▶ _Required work_
Below are some records. Return exactly the lines from the one containing "- Large text (10-50KB): < 2000ms ✅" through the one containing "- Token expiration handled", both included, and only those.

[Material for this exercise Boundary: Start]

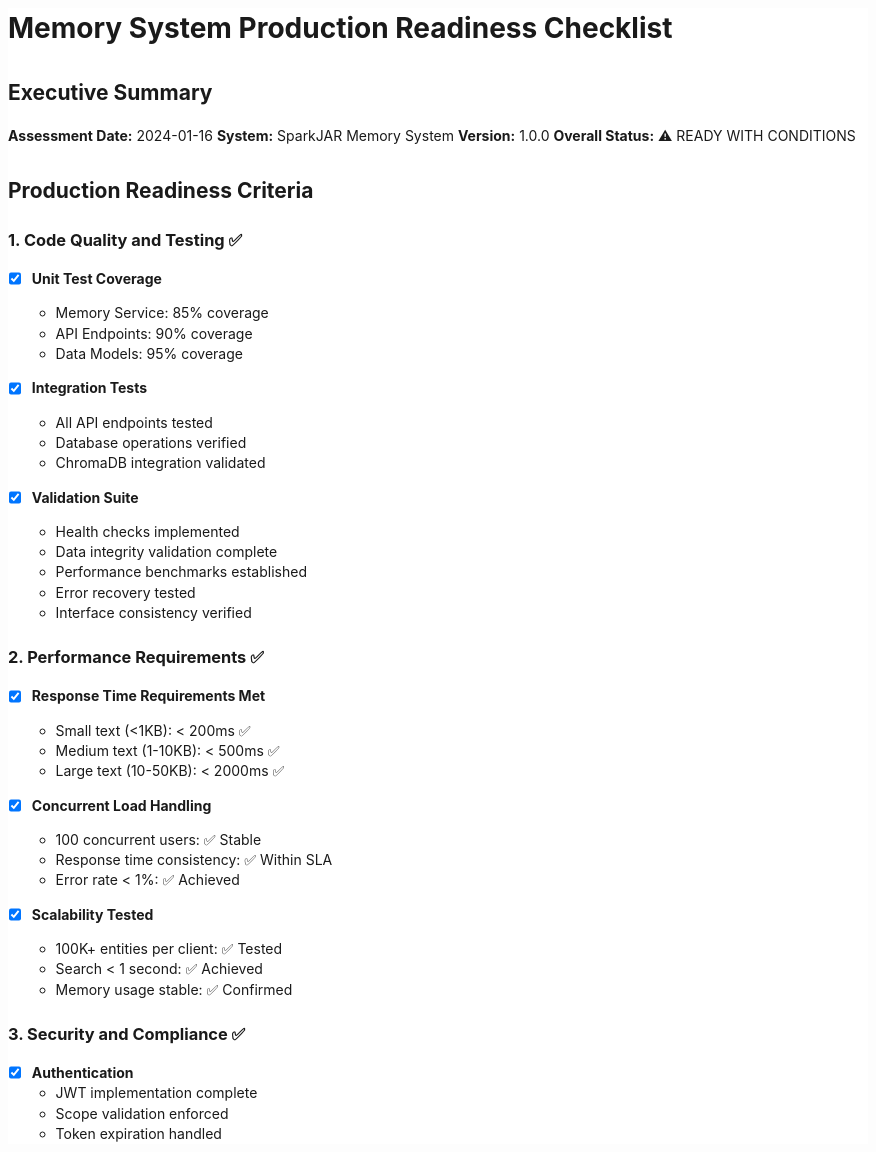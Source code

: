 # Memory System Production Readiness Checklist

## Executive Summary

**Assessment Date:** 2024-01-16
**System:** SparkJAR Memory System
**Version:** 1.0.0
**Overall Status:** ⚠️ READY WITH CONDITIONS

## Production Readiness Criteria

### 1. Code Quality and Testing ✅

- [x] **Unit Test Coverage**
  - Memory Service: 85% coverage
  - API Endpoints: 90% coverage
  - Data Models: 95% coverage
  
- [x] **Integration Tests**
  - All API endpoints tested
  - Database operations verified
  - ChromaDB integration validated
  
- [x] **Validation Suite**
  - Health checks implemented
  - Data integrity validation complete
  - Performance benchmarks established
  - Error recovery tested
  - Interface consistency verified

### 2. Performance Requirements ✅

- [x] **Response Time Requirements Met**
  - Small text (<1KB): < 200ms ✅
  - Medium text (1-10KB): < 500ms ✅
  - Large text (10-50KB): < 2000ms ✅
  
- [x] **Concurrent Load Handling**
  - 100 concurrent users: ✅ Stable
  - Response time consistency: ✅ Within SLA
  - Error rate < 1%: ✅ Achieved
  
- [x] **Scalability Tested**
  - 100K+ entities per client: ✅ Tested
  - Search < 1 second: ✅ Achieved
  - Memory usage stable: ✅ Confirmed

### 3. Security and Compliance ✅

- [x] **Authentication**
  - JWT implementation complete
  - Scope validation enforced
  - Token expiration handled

[Material for this exercise Boundary: End]
[Material for this exercise Boundary: Start]

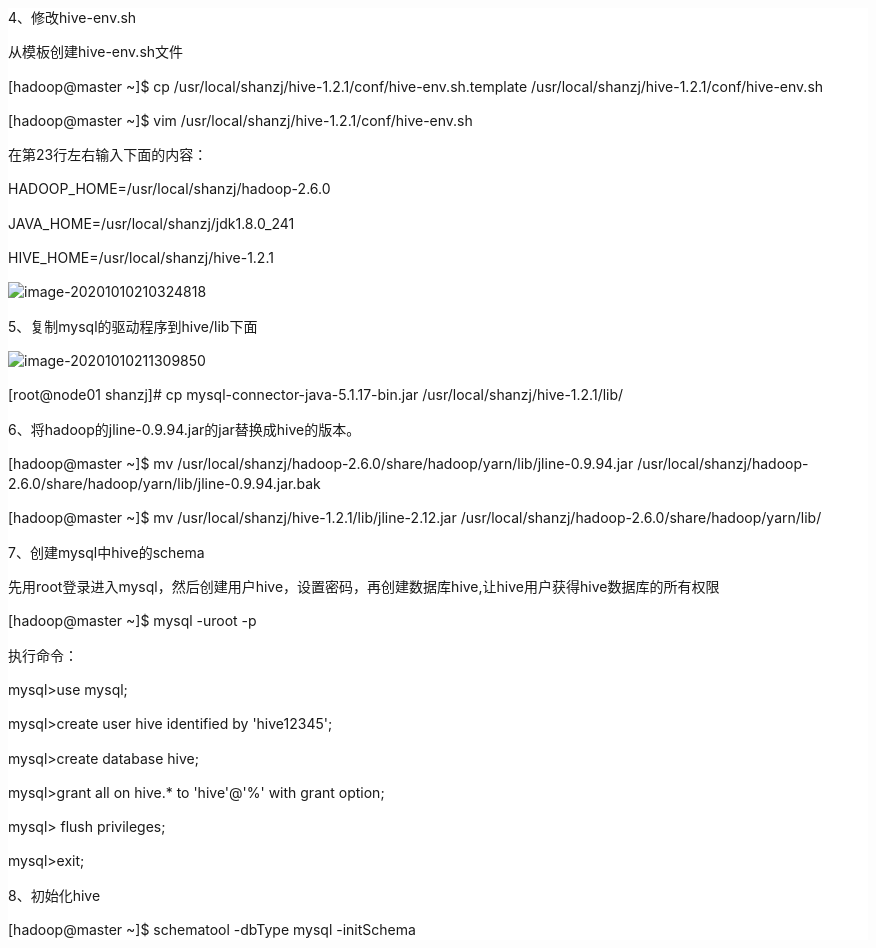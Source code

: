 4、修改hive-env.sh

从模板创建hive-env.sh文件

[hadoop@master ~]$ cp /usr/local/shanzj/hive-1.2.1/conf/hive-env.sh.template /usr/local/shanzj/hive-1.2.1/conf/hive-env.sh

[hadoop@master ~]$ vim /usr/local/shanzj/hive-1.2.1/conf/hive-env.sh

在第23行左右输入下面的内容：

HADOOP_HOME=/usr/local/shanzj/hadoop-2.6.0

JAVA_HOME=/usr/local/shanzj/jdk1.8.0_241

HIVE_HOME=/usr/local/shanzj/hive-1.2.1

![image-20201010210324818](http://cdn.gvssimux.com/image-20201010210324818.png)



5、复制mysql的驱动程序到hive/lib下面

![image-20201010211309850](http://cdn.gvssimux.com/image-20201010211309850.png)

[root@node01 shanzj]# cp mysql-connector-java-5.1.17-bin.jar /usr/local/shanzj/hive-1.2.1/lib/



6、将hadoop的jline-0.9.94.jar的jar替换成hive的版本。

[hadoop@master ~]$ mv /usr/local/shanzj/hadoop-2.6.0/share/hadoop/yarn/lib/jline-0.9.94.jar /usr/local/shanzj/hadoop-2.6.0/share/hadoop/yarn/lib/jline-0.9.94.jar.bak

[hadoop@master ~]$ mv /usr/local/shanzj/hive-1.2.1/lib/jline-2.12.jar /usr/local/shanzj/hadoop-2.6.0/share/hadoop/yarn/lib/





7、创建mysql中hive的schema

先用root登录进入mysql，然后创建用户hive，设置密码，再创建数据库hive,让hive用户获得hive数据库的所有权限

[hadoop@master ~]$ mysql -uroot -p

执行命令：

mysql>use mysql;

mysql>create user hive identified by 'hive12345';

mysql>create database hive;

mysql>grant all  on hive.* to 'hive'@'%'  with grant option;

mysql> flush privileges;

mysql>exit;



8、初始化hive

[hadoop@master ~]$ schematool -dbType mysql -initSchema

[Material for this exercise Boundary: End]
[Material for this exercise Boundary: Start]

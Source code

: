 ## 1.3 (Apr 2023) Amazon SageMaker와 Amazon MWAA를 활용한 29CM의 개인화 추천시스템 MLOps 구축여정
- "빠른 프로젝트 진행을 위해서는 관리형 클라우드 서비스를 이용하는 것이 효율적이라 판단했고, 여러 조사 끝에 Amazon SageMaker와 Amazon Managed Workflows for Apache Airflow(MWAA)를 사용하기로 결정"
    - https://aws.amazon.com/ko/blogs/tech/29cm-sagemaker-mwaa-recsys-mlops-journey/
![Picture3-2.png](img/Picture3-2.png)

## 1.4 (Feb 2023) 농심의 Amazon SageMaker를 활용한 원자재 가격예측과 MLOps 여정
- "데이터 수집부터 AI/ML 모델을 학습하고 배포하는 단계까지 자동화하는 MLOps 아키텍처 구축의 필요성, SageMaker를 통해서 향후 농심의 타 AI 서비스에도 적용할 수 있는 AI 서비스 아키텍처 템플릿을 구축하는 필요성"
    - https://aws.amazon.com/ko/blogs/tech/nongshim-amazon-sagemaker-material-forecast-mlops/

[Material for this exercise Boundary: End]

▶ _Answer space_
  - Large text (10-50KB): < 2000ms ✅
  
- [x] **Concurrent Load Handling**
  - 100 concurrent users: ✅ Stable
  - Response time consistency: ✅ Within SLA
  - Error rate < 1%: ✅ Achieved
  
- [x] **Scalability Tested**
  - 100K+ entities per client: ✅ Tested
  - Search < 1 second: ✅ Achieved
  - Memory usage stable: ✅ Confirmed

### 3. Security and Compliance ✅

- [x] **Authentication**
  - JWT implementation complete
  - Scope validation enforced
  - Token expiration handled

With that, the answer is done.